__HOW TO COMPLETE THIS TASK__: The data must be returned in full, with no character altered.

Start of RECORDS TO USE

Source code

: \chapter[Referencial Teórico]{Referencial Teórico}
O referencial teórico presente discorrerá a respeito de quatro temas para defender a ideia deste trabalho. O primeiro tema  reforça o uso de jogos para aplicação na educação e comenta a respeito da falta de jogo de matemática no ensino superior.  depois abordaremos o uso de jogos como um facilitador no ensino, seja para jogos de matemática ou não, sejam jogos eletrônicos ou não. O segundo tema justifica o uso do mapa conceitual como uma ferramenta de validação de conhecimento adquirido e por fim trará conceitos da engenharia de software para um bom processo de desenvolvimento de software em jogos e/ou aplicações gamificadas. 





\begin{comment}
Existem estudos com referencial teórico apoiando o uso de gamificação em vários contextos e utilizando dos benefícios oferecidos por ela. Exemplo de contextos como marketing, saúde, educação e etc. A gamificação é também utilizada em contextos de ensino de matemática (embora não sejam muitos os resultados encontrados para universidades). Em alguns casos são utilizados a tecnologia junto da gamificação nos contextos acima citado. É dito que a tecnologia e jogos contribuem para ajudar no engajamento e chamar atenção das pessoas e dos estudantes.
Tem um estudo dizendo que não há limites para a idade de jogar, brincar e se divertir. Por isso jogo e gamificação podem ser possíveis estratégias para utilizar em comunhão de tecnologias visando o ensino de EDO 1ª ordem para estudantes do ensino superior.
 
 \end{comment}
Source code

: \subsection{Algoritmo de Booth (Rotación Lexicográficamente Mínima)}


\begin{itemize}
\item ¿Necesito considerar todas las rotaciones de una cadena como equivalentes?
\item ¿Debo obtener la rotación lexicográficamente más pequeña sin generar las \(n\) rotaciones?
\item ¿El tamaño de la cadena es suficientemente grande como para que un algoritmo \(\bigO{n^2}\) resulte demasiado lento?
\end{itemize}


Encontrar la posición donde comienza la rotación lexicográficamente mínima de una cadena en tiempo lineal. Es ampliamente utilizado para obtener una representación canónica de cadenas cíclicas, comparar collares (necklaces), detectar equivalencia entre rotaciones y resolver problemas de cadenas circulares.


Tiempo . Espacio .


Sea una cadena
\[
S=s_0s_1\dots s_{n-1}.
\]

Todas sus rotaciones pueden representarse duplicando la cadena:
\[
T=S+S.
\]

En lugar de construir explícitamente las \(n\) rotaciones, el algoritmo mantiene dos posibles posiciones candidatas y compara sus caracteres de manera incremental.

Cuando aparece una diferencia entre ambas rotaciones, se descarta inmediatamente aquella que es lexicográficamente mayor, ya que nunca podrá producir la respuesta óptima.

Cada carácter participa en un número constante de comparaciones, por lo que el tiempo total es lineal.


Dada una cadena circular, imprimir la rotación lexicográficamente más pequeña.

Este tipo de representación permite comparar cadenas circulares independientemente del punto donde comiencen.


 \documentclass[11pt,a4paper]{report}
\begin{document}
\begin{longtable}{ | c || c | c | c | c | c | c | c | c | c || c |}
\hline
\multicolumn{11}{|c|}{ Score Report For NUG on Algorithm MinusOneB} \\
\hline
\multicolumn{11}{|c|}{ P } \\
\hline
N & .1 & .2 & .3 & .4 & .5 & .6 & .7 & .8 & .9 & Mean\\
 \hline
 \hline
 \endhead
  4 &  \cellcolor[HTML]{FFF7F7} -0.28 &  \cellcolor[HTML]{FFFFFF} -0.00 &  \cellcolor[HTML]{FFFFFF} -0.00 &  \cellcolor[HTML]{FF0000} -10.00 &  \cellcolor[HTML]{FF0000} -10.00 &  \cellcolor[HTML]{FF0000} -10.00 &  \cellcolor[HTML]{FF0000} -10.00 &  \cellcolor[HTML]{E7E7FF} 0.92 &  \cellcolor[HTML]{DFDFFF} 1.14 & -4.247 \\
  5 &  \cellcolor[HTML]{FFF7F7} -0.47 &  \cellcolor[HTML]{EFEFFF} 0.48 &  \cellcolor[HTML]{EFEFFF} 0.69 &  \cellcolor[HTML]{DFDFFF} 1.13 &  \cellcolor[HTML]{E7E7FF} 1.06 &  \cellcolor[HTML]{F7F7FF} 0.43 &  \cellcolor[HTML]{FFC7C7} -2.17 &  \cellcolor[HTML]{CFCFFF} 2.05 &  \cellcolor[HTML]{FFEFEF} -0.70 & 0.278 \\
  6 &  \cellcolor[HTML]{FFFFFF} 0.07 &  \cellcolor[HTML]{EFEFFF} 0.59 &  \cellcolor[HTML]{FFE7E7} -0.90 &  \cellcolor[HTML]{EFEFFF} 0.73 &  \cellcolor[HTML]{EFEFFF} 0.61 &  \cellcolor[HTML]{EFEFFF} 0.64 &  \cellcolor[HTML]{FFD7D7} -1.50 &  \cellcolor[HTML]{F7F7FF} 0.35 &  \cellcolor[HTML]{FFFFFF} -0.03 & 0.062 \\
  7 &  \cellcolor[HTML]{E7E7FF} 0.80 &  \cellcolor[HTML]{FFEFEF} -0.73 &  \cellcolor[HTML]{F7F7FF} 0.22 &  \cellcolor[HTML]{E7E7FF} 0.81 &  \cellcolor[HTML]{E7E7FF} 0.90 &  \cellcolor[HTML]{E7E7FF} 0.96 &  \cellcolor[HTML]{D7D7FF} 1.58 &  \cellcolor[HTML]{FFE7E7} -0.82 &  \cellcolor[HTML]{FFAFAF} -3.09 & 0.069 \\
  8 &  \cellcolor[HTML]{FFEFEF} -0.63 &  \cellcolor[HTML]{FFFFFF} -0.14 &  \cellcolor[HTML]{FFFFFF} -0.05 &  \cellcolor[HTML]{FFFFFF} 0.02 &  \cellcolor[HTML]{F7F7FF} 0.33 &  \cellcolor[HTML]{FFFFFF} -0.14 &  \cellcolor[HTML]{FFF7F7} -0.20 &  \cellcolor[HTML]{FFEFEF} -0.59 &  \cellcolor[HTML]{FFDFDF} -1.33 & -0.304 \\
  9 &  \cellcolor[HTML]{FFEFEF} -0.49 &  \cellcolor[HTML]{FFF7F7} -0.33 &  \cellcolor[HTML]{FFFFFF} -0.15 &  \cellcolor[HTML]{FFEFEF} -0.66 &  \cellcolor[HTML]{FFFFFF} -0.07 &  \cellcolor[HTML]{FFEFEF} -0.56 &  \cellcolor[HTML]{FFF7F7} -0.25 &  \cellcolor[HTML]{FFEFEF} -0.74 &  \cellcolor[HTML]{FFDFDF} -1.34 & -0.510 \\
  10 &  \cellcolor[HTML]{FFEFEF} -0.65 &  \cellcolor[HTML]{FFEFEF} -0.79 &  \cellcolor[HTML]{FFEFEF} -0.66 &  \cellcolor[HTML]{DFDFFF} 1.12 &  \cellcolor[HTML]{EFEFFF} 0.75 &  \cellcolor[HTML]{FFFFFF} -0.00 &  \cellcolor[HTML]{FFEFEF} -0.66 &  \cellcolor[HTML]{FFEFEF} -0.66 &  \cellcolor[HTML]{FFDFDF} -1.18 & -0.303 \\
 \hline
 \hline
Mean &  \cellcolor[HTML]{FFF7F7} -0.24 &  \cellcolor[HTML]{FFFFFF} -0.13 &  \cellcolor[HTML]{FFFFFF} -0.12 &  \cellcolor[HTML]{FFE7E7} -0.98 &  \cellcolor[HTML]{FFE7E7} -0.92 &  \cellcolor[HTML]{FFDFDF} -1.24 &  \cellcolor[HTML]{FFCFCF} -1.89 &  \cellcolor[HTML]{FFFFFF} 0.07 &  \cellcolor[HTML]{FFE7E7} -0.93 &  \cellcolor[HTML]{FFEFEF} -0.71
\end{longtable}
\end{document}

End of RECORDS TO USE

__WRITTEN SOLUTION__:
Source code

: \chapter[Referencial Teórico]{Referencial Teórico}
O referencial teórico presente discorrerá a respeito de quatro temas para defender a ideia deste trabalho. O primeiro tema  reforça o uso de jogos para aplicação na educação e comenta a respeito da falta de jogo de matemática no ensino superior.  depois abordaremos o uso de jogos como um facilitador no ensino, seja para jogos de matemática ou não, sejam jogos eletrônicos ou não. O segundo tema justifica o uso do mapa conceitual como uma ferramenta de validação de conhecimento adquirido e por fim trará conceitos da engenharia de software para um bom processo de desenvolvimento de software em jogos e/ou aplicações gamificadas. 





\begin{comment}
Existem estudos com referencial teórico apoiando o uso de gamificação em vários contextos e utilizando dos benefícios oferecidos por ela. Exemplo de contextos como marketing, saúde, educação e etc. A gamificação é também utilizada em contextos de ensino de matemática (embora não sejam muitos os resultados encontrados para universidades). Em alguns casos são utilizados a tecnologia junto da gamificação nos contextos acima citado. É dito que a tecnologia e jogos contribuem para ajudar no engajamento e chamar atenção das pessoas e dos estudantes.
Tem um estudo dizendo que não há limites para a idade de jogar, brincar e se divertir. Por isso jogo e gamificação podem ser possíveis estratégias para utilizar em comunhão de tecnologias visando o ensino de EDO 1ª ordem para estudantes do ensino superior.
 
 \end{comment}
Source code

: \subsection{Algoritmo de Booth (Rotación Lexicográficamente Mínima)}


\begin{itemize}
\item ¿Necesito considerar todas las rotaciones de una cadena como equivalentes?
\item ¿Debo obtener la rotación lexicográficamente más pequeña sin generar las \(n\) rotaciones?
\item ¿El tamaño de la cadena es suficientemente grande como para que un algoritmo \(\bigO{n^2}\) resulte demasiado lento?
\end{itemize}


Encontrar la posición donde comienza la rotación lexicográficamente mínima de una cadena en tiempo lineal. Es ampliamente utilizado para obtener una representación canónica de cadenas cíclicas, comparar collares (necklaces), detectar equivalencia entre rotaciones y resolver problemas de cadenas circulares.


Tiempo . Espacio .


Sea una cadena
\[
S=s_0s_1\dots s_{n-1}.
\]

Todas sus rotaciones pueden representarse duplicando la cadena:
\[
T=S+S.
\]

En lugar de construir explícitamente las \(n\) rotaciones, el algoritmo mantiene dos posibles posiciones candidatas y compara sus caracteres de manera incremental.

Cuando aparece una diferencia entre ambas rotaciones, se descarta inmediatamente aquella que es lexicográficamente mayor, ya que nunca podrá producir la respuesta óptima.

Cada carácter participa en un número constante de comparaciones, por lo que el tiempo total es lineal.


Dada una cadena circular, imprimir la rotación lexicográficamente más pequeña.

Este tipo de representación permite comparar cadenas circulares independientemente del punto donde comiencen.


 \documentclass[11pt,a4paper]{report}
\begin{document}
\begin{longtable}{ | c || c | c | c | c | c | c | c | c | c || c |}
\hline
\multicolumn{11}{|c|}{ Score Report For NUG on Algorithm MinusOneB} \\
\hline
\multicolumn{11}{|c|}{ P } \\
\hline
N & .1 & .2 & .3 & .4 & .5 & .6 & .7 & .8 & .9 & Mean\\
 \hline
 \hline
 \endhead
  4 &  \cellcolor[HTML]{FFF7F7} -0.28 &  \cellcolor[HTML]{FFFFFF} -0.00 &  \cellcolor[HTML]{FFFFFF} -0.00 &  \cellcolor[HTML]{FF0000} -10.00 &  \cellcolor[HTML]{FF0000} -10.00 &  \cellcolor[HTML]{FF0000} -10.00 &  \cellcolor[HTML]{FF0000} -10.00 &  \cellcolor[HTML]{E7E7FF} 0.92 &  \cellcolor[HTML]{DFDFFF} 1.14 & -4.247 \\
  5 &  \cellcolor[HTML]{FFF7F7} -0.47 &  \cellcolor[HTML]{EFEFFF} 0.48 &  \cellcolor[HTML]{EFEFFF} 0.69 &  \cellcolor[HTML]{DFDFFF} 1.13 &  \cellcolor[HTML]{E7E7FF} 1.06 &  \cellcolor[HTML]{F7F7FF} 0.43 &  \cellcolor[HTML]{FFC7C7} -2.17 &  \cellcolor[HTML]{CFCFFF} 2.05 &  \cellcolor[HTML]{FFEFEF} -0.70 & 0.278 \\
  6 &  \cellcolor[HTML]{FFFFFF} 0.07 &  \cellcolor[HTML]{EFEFFF} 0.59 &  \cellcolor[HTML]{FFE7E7} -0.90 &  \cellcolor[HTML]{EFEFFF} 0.73 &  \cellcolor[HTML]{EFEFFF} 0.61 &  \cellcolor[HTML]{EFEFFF} 0.64 &  \cellcolor[HTML]{FFD7D7} -1.50 &  \cellcolor[HTML]{F7F7FF} 0.35 &  \cellcolor[HTML]{FFFFFF} -0.03 & 0.062 \\
  7 &  \cellcolor[HTML]{E7E7FF} 0.80 &  \cellcolor[HTML]{FFEFEF} -0.73 &  \cellcolor[HTML]{F7F7FF} 0.22 &  \cellcolor[HTML]{E7E7FF} 0.81 &  \cellcolor[HTML]{E7E7FF} 0.90 &  \cellcolor[HTML]{E7E7FF} 0.96 &  \cellcolor[HTML]{D7D7FF} 1.58 &  \cellcolor[HTML]{FFE7E7} -0.82 &  \cellcolor[HTML]{FFAFAF} -3.09 & 0.069 \\
  8 &  \cellcolor[HTML]{FFEFEF} -0.63 &  \cellcolor[HTML]{FFFFFF} -0.14 &  \cellcolor[HTML]{FFFFFF} -0.05 &  \cellcolor[HTML]{FFFFFF} 0.02 &  \cellcolor[HTML]{F7F7FF} 0.33 &  \cellcolor[HTML]{FFFFFF} -0.14 &  \cellcolor[HTML]{FFF7F7} -0.20 &  \cellcolor[HTML]{FFEFEF} -0.59 &  \cellcolor[HTML]{FFDFDF} -1.33 & -0.304 \\
  9 &  \cellcolor[HTML]{FFEFEF} -0.49 &  \cellcolor[HTML]{FFF7F7} -0.33 &  \cellcolor[HTML]{FFFFFF} -0.15 &  \cellcolor[HTML]{FFEFEF} -0.66 &  \cellcolor[HTML]{FFFFFF} -0.07 &  \cellcolor[HTML]{FFEFEF} -0.56 &  \cellcolor[HTML]{FFF7F7} -0.25 &  \cellcolor[HTML]{FFEFEF} -0.74 &  \cellcolor[HTML]{FFDFDF} -1.34 & -0.510 \\
  10 &  \cellcolor[HTML]{FFEFEF} -0.65 &  \cellcolor[HTML]{FFEFEF} -0.79 &  \cellcolor[HTML]{FFEFEF} -0.66 &  \cellcolor[HTML]{DFDFFF} 1.12 &  \cellcolor[HTML]{EFEFFF} 0.75 &  \cellcolor[HTML]{FFFFFF} -0.00 &  \cellcolor[HTML]{FFEFEF} -0.66 &  \cellcolor[HTML]{FFEFEF} -0.66 &  \cellcolor[HTML]{FFDFDF} -1.18 & -0.303 \\
 \hline
 \hline
Mean &  \cellcolor[HTML]{FFF7F7} -0.24 &  \cellcolor[HTML]{FFFFFF} -0.13 &  \cellcolor[HTML]{FFFFFF} -0.12 &  \cellcolor[HTML]{FFE7E7} -0.98 &  \cellcolor[HTML]{FFE7E7} -0.92 &  \cellcolor[HTML]{FFDFDF} -1.24 &  \cellcolor[HTML]{FFCFCF} -1.89 &  \cellcolor[HTML]{FFFFFF} 0.07 &  \cellcolor[HTML]{FFE7E7} -0.93 &  \cellcolor[HTML]{FFEFEF} -0.71
\end{longtable}
\end{document}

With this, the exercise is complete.